I've been trying my hand at a practice problem for my first-year differential calculus class, but I cannot seem to make it past a certain step. The problem is as follows:
Let $f(x)=\frac{5x}{x-5}$. Using a formal proof, prove that $\lim\limits_{x \to 5^+}f(x)=\infty$.
From my own prior understanding, the definition of a right handed limit tending to infinity is as follows (roughly):
Given $\lim\limits_{x \to a^+}f(x)$, for every $M>0$, there exists a $\delta$ such that if $a<x<a+\delta$, then $f(x)>M$.
Here is my attempt at the problem (I am currently stuck on deriving the relationship between $\delta$ and $M$)
Let $M>0$ be given. Suppose $a<x<a+\delta$.
Then we have $5<x<5+\delta$ or $0<x-5<\delta$.
And so, $\frac{5}{x-5}>\frac{5}{\delta}$.

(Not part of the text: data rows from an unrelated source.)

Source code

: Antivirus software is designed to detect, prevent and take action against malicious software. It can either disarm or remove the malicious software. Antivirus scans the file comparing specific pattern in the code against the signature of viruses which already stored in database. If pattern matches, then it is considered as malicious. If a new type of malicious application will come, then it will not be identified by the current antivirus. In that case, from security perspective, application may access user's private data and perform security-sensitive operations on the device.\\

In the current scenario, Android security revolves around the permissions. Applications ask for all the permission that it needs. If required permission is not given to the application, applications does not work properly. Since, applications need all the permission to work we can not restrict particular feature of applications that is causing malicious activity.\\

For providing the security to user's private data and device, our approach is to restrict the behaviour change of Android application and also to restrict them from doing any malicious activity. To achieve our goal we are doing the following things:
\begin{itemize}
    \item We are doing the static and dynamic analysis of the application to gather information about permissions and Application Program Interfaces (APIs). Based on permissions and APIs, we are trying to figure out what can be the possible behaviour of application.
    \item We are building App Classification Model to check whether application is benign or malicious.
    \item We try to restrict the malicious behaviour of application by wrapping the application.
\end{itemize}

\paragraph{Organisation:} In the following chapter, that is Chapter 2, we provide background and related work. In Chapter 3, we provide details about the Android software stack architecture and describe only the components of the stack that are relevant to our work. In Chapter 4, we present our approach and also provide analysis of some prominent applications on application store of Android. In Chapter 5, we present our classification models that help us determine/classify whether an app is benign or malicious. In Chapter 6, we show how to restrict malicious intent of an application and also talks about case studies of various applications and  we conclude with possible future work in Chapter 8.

Here's where I get stuck. If this was a typical reciprocal function (which I have dealt with), I could simply see that $\frac{5}{\delta}$ must equal $M$, and so $\delta=\frac{5}{M}$. However, I cannot seem to understand how I should manipulate my inequality so that the left side becomes $f(x)$, without having the right side have an $x$ term. Is there some step that I haven't yet been introduced to which I need to use or am I going about this proof the wrong way?
Thank you so much in advance for any advice!
Take $M>0$. You are after some $\delta>0$ such that$$5<x<5+\delta\implies\left|\frac x{x-5}\right|>M\left(\iff\frac x{x-5}>M\right).$$But (if $M>1$)\begin{align}\frac x{x-5}>M&\iff \frac 5{x-5}>M-1\\&\iff x-5<\frac 5{M-1}.\end{align}So, take $\delta=\dfrac 5{M-1}$. And if $M\leqslant1$, any $\delta$ will do.